*** Opening DATA ***
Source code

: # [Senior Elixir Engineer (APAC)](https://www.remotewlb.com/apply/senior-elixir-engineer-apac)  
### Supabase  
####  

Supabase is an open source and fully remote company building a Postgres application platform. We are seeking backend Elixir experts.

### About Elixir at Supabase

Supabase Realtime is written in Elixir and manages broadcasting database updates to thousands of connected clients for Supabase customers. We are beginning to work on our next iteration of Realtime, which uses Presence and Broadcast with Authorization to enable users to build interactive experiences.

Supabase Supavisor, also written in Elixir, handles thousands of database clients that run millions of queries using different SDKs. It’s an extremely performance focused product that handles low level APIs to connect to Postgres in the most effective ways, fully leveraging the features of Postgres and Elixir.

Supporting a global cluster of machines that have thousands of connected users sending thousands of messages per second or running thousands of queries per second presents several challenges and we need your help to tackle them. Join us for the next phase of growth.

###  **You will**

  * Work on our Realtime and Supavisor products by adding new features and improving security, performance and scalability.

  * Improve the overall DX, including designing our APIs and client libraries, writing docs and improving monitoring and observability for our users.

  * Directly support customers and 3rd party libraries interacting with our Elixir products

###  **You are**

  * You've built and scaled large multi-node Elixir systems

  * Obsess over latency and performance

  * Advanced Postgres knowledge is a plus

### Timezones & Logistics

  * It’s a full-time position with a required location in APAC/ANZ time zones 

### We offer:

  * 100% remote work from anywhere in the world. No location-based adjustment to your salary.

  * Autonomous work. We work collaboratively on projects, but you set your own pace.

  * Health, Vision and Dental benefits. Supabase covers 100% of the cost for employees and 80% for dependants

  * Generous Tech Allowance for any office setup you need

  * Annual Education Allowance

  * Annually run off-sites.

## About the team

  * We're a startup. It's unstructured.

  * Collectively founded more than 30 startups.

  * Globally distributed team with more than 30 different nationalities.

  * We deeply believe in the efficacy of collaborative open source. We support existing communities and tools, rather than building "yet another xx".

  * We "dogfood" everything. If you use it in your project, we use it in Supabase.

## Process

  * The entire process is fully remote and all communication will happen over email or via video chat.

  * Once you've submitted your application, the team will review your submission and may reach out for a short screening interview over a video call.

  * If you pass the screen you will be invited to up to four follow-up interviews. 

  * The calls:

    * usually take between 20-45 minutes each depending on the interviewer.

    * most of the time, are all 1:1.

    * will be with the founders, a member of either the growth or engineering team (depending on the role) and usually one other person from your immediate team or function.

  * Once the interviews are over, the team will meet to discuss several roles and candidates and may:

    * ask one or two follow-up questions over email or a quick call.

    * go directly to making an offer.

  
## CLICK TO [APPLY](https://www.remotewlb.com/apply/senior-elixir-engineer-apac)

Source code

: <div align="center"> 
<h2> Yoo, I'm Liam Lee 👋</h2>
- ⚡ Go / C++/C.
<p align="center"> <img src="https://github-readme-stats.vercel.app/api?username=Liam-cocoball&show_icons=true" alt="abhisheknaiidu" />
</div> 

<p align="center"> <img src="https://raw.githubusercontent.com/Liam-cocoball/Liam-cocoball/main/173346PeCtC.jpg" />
*** Closing DATA ***
**EXERCISE DETAILS:** Beginning with the line containing "Supporting a global" and ending with the line containing "for our users.", extract those lines exactly from the listing above, and only those.

**THE ANSWER:**
Supporting a global cluster of machines that have thousands of connected users sending thousands of messages per second or running thousands of queries per second presents several challenges and we need your help to tackle them. Join us for the next phase of growth.

###  **You will**

  * Work on our Realtime and Supavisor products by adding new features and improving security, performance and scalability.

  * Improve the overall DX, including designing our APIs and client libraries, writing docs and improving monitoring and observability for our users.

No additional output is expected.